A single number is the answer here: the count of lines in the data below that include the word "Раскрытие".
━━━ DATA TO PROCESS ━━━
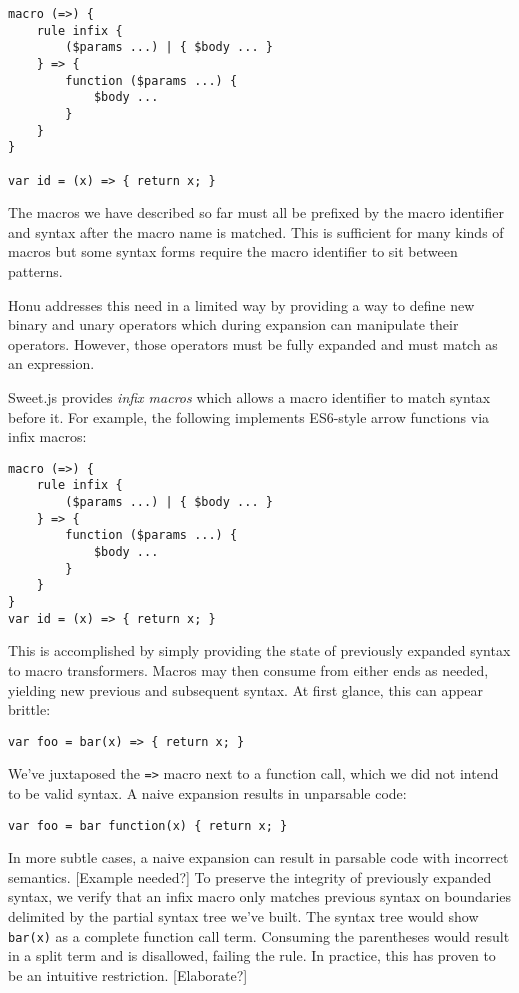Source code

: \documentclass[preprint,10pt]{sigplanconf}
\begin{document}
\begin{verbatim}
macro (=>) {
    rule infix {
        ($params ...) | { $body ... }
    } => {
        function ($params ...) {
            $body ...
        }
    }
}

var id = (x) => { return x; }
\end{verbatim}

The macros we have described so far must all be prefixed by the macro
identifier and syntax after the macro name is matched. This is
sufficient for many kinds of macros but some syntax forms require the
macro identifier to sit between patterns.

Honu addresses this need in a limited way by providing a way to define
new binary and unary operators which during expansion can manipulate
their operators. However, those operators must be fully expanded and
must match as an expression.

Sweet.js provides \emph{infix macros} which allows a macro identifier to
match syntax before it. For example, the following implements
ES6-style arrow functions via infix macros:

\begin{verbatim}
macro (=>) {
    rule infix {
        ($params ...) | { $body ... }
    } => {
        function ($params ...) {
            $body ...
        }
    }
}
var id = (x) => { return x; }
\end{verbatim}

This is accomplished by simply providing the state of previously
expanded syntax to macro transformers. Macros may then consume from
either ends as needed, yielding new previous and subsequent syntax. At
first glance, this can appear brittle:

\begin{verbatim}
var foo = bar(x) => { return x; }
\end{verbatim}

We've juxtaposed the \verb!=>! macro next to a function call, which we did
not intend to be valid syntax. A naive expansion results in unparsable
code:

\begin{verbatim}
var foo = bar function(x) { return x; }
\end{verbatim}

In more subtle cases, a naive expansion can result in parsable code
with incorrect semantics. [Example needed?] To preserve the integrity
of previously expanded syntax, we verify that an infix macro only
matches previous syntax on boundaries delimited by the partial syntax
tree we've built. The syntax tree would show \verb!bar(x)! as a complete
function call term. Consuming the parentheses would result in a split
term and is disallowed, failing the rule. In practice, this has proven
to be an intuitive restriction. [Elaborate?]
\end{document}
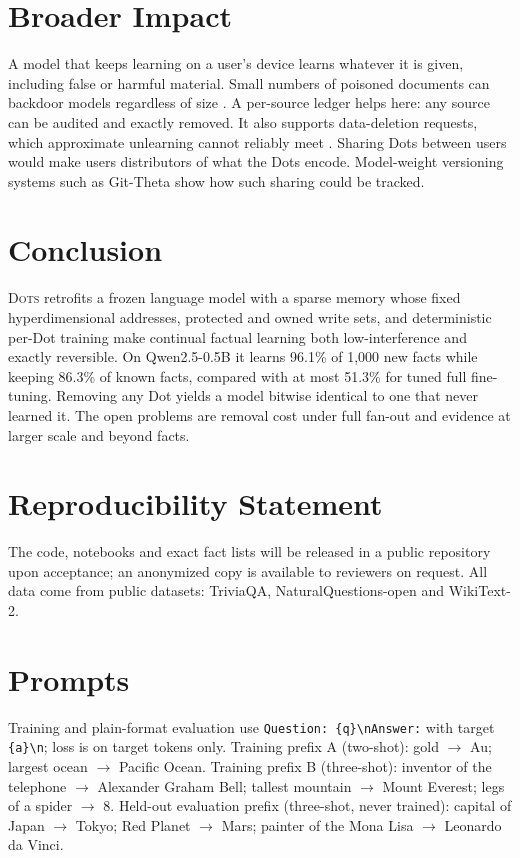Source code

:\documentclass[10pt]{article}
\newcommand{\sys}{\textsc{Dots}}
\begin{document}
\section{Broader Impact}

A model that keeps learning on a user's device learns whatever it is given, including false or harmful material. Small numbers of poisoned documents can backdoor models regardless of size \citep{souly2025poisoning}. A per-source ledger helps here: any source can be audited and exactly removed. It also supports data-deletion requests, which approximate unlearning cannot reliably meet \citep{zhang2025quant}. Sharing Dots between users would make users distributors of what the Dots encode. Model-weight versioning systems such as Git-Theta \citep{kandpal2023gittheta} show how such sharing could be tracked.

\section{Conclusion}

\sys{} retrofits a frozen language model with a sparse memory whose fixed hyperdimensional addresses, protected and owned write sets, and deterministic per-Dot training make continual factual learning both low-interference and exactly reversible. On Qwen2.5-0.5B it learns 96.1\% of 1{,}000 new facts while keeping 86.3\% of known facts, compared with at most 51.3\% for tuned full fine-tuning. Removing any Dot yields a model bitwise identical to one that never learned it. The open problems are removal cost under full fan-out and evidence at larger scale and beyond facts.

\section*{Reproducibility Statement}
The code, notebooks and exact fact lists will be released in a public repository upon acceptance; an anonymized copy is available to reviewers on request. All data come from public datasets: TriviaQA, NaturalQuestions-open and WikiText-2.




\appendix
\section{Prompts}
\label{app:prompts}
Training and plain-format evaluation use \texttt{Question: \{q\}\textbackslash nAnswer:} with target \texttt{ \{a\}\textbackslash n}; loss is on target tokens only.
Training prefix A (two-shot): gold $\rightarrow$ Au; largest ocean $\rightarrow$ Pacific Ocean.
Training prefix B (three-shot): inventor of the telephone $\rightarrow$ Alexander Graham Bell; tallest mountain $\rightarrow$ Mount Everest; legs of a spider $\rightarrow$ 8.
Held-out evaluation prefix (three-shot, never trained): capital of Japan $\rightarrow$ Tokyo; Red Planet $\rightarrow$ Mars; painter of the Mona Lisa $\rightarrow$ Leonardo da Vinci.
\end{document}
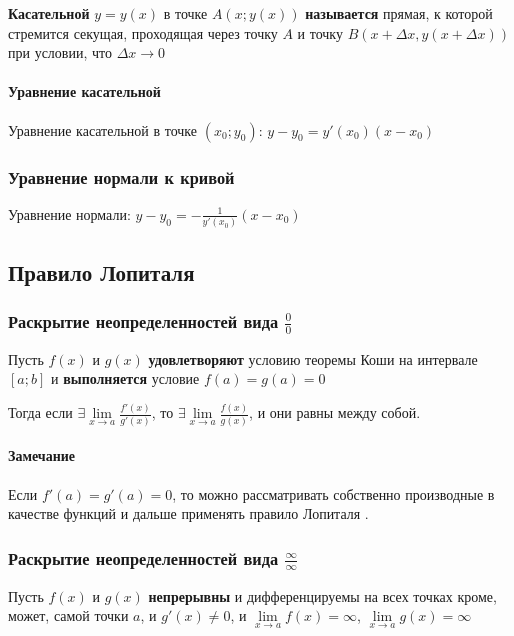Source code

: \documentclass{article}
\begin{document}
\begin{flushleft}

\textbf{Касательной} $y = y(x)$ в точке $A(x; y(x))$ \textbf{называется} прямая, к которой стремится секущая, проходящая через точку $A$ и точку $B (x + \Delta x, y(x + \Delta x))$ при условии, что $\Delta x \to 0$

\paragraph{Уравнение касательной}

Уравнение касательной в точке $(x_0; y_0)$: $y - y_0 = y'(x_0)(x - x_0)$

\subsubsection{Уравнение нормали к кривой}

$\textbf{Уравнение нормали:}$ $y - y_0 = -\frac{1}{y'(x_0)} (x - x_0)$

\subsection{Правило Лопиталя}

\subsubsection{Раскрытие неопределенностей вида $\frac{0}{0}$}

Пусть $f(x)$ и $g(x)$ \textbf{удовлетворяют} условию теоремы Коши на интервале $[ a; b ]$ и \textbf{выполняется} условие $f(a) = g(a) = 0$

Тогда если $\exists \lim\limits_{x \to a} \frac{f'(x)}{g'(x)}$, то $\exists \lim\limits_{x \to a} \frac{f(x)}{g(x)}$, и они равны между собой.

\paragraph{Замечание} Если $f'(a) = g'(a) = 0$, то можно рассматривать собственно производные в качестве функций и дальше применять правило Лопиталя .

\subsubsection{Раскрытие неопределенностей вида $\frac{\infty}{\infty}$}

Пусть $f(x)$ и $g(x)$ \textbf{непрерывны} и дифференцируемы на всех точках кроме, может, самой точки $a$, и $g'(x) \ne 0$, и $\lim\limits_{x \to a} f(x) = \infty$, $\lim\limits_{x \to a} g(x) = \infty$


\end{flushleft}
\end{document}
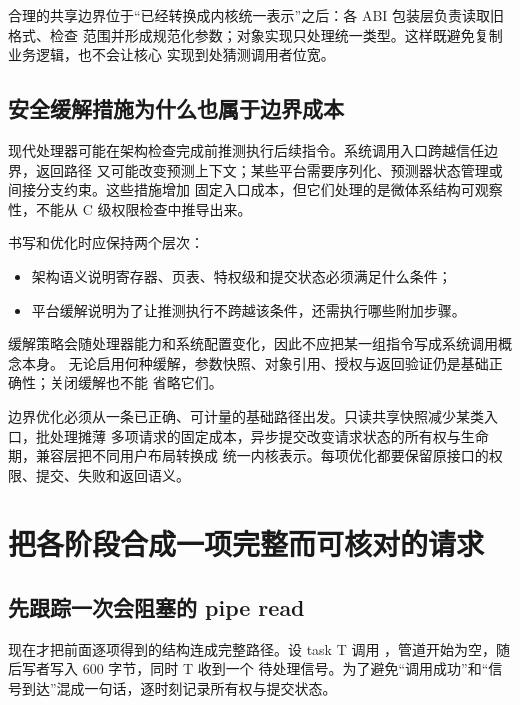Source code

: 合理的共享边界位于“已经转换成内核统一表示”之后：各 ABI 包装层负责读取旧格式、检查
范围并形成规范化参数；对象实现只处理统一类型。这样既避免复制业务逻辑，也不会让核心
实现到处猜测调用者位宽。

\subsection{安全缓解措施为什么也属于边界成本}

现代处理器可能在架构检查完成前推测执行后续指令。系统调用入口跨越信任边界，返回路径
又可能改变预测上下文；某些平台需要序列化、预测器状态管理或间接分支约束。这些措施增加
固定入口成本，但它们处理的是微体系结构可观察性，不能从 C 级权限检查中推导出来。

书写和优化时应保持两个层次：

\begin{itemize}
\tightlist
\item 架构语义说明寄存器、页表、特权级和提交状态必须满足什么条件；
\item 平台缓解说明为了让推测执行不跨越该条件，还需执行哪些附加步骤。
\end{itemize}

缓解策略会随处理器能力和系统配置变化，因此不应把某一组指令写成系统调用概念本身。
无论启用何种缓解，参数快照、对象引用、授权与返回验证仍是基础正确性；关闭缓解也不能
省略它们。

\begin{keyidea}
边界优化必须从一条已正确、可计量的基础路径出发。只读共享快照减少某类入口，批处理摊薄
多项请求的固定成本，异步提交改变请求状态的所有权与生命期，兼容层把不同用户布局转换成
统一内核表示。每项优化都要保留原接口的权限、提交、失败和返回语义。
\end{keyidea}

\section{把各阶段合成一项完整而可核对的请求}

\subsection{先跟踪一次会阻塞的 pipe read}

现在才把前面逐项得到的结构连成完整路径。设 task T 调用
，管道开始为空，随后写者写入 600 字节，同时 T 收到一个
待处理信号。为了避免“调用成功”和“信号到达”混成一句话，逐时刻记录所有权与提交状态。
━━━
▸ RESULT OF THE TASK
2